What is expected:
Below are some records. Output the lines from the first one through the line that holds "0\to1\to2\to\cdots\to(n-1).", exactly as written, with no pictures.

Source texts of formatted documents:

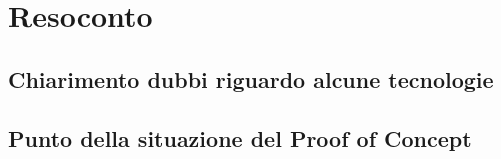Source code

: \section{Resoconto}
\subsection{Chiarimento dubbi riguardo alcune tecnologie}
\subsection{Punto della situazione del Proof of Concept}


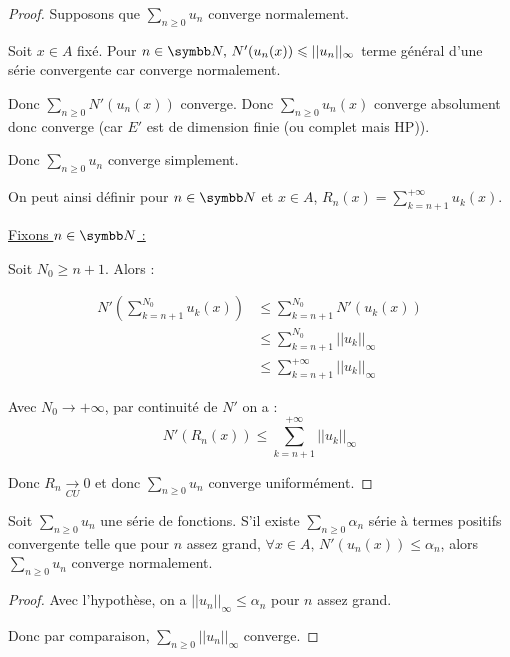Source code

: \begin{proof}
    Supposons que $\displaystyle \sum_{n \geqslant 0} u_n$ converge normalement.

    Soit $x \in A$ fixé. Pour $n \in \N, \, N'(u_n(x)) \leqslant || u_n ||_{\infty}$ terme général 
    d'une série convergente car converge normalement. 

    Donc $\sum_{n \geqslant 0} N'(u_n(x))$ converge. Donc $\sum_{n \geqslant 0} u_n(x)$
    converge absolument donc converge (car $E'$ est de dimension finie (ou complet mais HP)). 

    Donc $\displaystyle \sum_{n \geqslant 0} u_n$ converge simplement.

    On peut ainsi définir pour $n \in \N$ et $x \in A$, $\displaystyle R_n(x) = \sum_{k = n + 1}^{ + \infty } u_k(x)$.

    \uline{Fixons $n \in \N$ :}

    Soit $N_0 \geqslant n + 1$. Alors :

    \begin{align*}
        N'\left( \sum_{k = n + 1}^{N_0} u_k(x) \right) & \leqslant \sum_{k = n + 1}^{N_0} N'(u_k(x)) \\
        & \leqslant \sum_{k = n + 1}^{N_0} || u_k ||_{\infty} \\
        & \leqslant \sum_{k = n + 1}^{ + \infty } || u_k ||_{\infty}
    \end{align*}

    Avec $N_0 \to + \infty$, par continuité de $N'$ on a : 
    \[N'(R_n(x)) \leqslant \sum_{k = n + 1}^{ + \infty } || u_k ||_{\infty}\]

    Donc $\displaystyle R_n \xrightarrow[CU]{} 0$ et donc $\displaystyle \sum_{n \geqslant 0} u_n$ converge uniformément.
\end{proof}

\begin{proposition}{}{}
    Soit $\sum_{n \geqslant 0} u_n$ une série de fonctions. S'il existe
    $\sum_{n \geqslant 0} \alpha_n$ série à termes positifs convergente telle que 
    pour $n$ assez grand, $\forall x \in A, \, N'(u_n(x)) \leqslant \alpha_n$, alors 
    $\sum_{n \geqslant 0} u_n$ converge normalement.
\end{proposition}


\begin{proof}
    Avec l'hypothèse, on a $||u_n||_\infty \leqslant \alpha_n$ pour $n$ assez grand. 

    Donc par comparaison, $\displaystyle \sum_{n \geqslant 0} || u_n ||_{\infty}$ converge.
\end{proof}

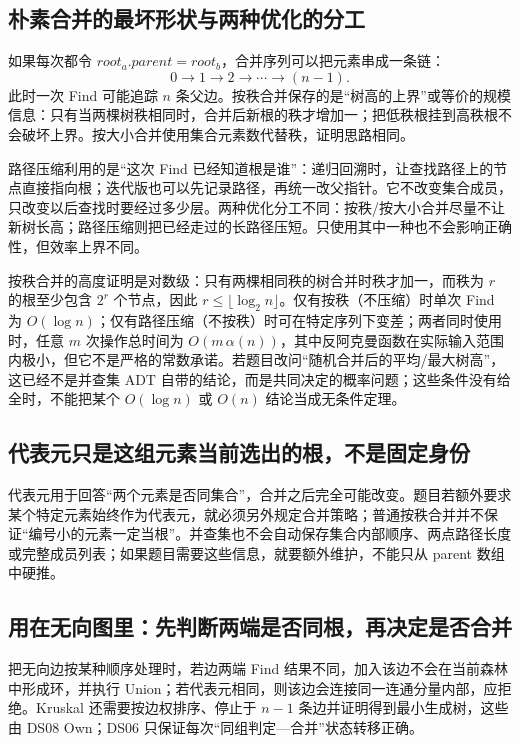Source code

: \documentclass[UTF8,fontset=none,11pt,a4paper]{ctexart}
\begin{document}
\subsection{朴素合并的最坏形状与两种优化的分工}
如果每次都令 $root_a.parent=root_b$，合并序列可以把元素串成一条链：
\[
0\to1\to2\to\cdots\to(n-1).
\]
此时一次 Find 可能追踪 $n$ 条父边。按秩合并保存的是“树高的上界”或等价的规模信息：只有当两棵树秩相同时，合并后新根的秩才增加一；把低秩根挂到高秩根不会破坏上界。按大小合并使用集合元素数代替秩，证明思路相同。

路径压缩利用的是“这次 Find 已经知道根是谁”：递归回溯时，让查找路径上的节点直接指向根；迭代版也可以先记录路径，再统一改父指针。它不改变集合成员，只改变以后查找时要经过多少层。两种优化分工不同：按秩/按大小合并尽量不让新树长高；路径压缩则把已经走过的长路径压短。只使用其中一种也不会影响正确性，但效率上界不同。

按秩合并的高度证明是对数级：只有两棵相同秩的树合并时秩才加一，而秩为 $r$ 的根至少包含 $2^r$ 个节点，因此 $r\le\lfloor\log_2 n\rfloor$。仅有按秩（不压缩）时单次 Find 为 $O(\log n)$；仅有路径压缩（不按秩）时可在特定序列下变差；两者同时使用时，任意 $m$ 次操作总时间为 $O(m\,\alpha(n))$，其中反阿克曼函数在实际输入范围内极小，但它不是严格的常数承诺。若题目改问“随机合并后的平均/最大树高”，这已经不是并查集 ADT 自带的结论，而是共同决定的概率问题；这些条件没有给全时，不能把某个 $O(\log n)$ 或 $O(n)$ 结论当成无条件定理。

\subsection{代表元只是这组元素当前选出的根，不是固定身份}
代表元用于回答“两个元素是否同集合”，合并之后完全可能改变。题目若额外要求某个特定元素始终作为代表元，就必须另外规定合并策略；普通按秩合并并不保证“编号小的元素一定当根”。并查集也不会自动保存集合内部顺序、两点路径长度或完整成员列表；如果题目需要这些信息，就要额外维护，不能只从 parent 数组中硬推。

\subsection{用在无向图里：先判断两端是否同根，再决定是否合并}
把无向边按某种顺序处理时，若边两端 Find 结果不同，加入该边不会在当前森林中形成环，并执行 Union；若代表元相同，则该边会连接同一连通分量内部，应拒绝。Kruskal 还需要按边权排序、停止于 $n-1$ 条边并证明得到最小生成树，这些由 DS08 Own；DS06 只保证每次“同组判定—合并”状态转移正确。
\end{document}

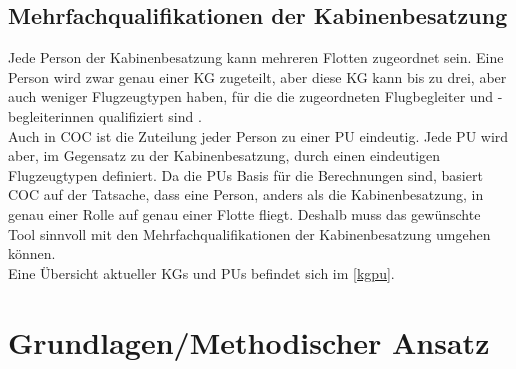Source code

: \documentclass [12pt, a4paper, oneside, titlepage, ngerman]{article}
\begin{document}
\subsection{Mehrfachqualifikationen der Kabinenbesatzung}
Jede Person der Kabinenbesatzung kann mehreren Flotten zugeordnet sein. Eine Person wird zwar genau einer \ac{KG} zugeteilt, aber diese \ac{KG} kann bis zu drei, aber auch weniger Flugzeugtypen haben, für die die zugeordneten Flugbegleiter und -begleiterinnen qualifiziert sind \cite[vgl.][]{Gespraech2}. \\
Auch in \ac {COC} ist die Zuteilung jeder Person zu einer \ac{PU} eindeutig. Jede \ac{PU} wird aber, im Gegensatz zu der Kabinenbesatzung, durch einen eindeutigen Flugzeugtypen definiert. Da die \acp{PU} Basis für die Berechnungen sind, basiert \ac{COC} auf der Tatsache, dass eine Person, anders als die Kabinenbesatzung, in genau einer Rolle auf genau einer Flotte fliegt. Deshalb muss das gewünschte Tool sinnvoll mit den Mehrfachqualifikationen der Kabinenbesatzung umgehen können. \\
Eine Übersicht aktueller \acp{KG} und \acp{PU} befindet sich im \autoref{kgpu}.

\newpage

\section {Grundlagen/Methodischer Ansatz}
\end{document}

Answer space:
Source code

: \section{Resoconto}
\subsection{Chiarimento dubbi riguardo alcune tecnologie}
\subsection{Punto della situazione del Proof of Concept}


Source code

: \begin{proof}
    Supposons que $\displaystyle \sum_{n \geqslant 0} u_n$ converge normalement.

    Soit $x \in A$ fixé. Pour $n \in \N, \, N'(u_n(x)) \leqslant || u_n ||_{\infty}$ terme général 
    d'une série convergente car converge normalement. 

    Donc $\sum_{n \geqslant 0} N'(u_n(x))$ converge. Donc $\sum_{n \geqslant 0} u_n(x)$
    converge absolument donc converge (car $E'$ est de dimension finie (ou complet mais HP)). 

    Donc $\displaystyle \sum_{n \geqslant 0} u_n$ converge simplement.

    On peut ainsi définir pour $n \in \N$ et $x \in A$, $\displaystyle R_n(x) = \sum_{k = n + 1}^{ + \infty } u_k(x)$.

    \uline{Fixons $n \in \N$ :}

    Soit $N_0 \geqslant n + 1$. Alors :

    \begin{align*}
        N'\left( \sum_{k = n + 1}^{N_0} u_k(x) \right) & \leqslant \sum_{k = n + 1}^{N_0} N'(u_k(x)) \\
        & \leqslant \sum_{k = n + 1}^{N_0} || u_k ||_{\infty} \\
        & \leqslant \sum_{k = n + 1}^{ + \infty } || u_k ||_{\infty}
    \end{align*}

    Avec $N_0 \to + \infty$, par continuité de $N'$ on a : 
    \[N'(R_n(x)) \leqslant \sum_{k = n + 1}^{ + \infty } || u_k ||_{\infty}\]

    Donc $\displaystyle R_n \xrightarrow[CU]{} 0$ et donc $\displaystyle \sum_{n \geqslant 0} u_n$ converge uniformément.
\end{proof}

\begin{proposition}{}{}
    Soit $\sum_{n \geqslant 0} u_n$ une série de fonctions. S'il existe
    $\sum_{n \geqslant 0} \alpha_n$ série à termes positifs convergente telle que 
    pour $n$ assez grand, $\forall x \in A, \, N'(u_n(x)) \leqslant \alpha_n$, alors 
    $\sum_{n \geqslant 0} u_n$ converge normalement.
\end{proposition}


\begin{proof}
    Avec l'hypothèse, on a $||u_n||_\infty \leqslant \alpha_n$ pour $n$ assez grand. 

    Donc par comparaison, $\displaystyle \sum_{n \geqslant 0} || u_n ||_{\infty}$ converge.
\end{proof}

Source code

: \documentclass[UTF8,fontset=none,11pt,a4paper]{ctexart}
\begin{document}
\subsection{朴素合并的最坏形状与两种优化的分工}
如果每次都令 $root_a.parent=root_b$，合并序列可以把元素串成一条链：
\[
0\to1\to2\to\cdots\to(n-1).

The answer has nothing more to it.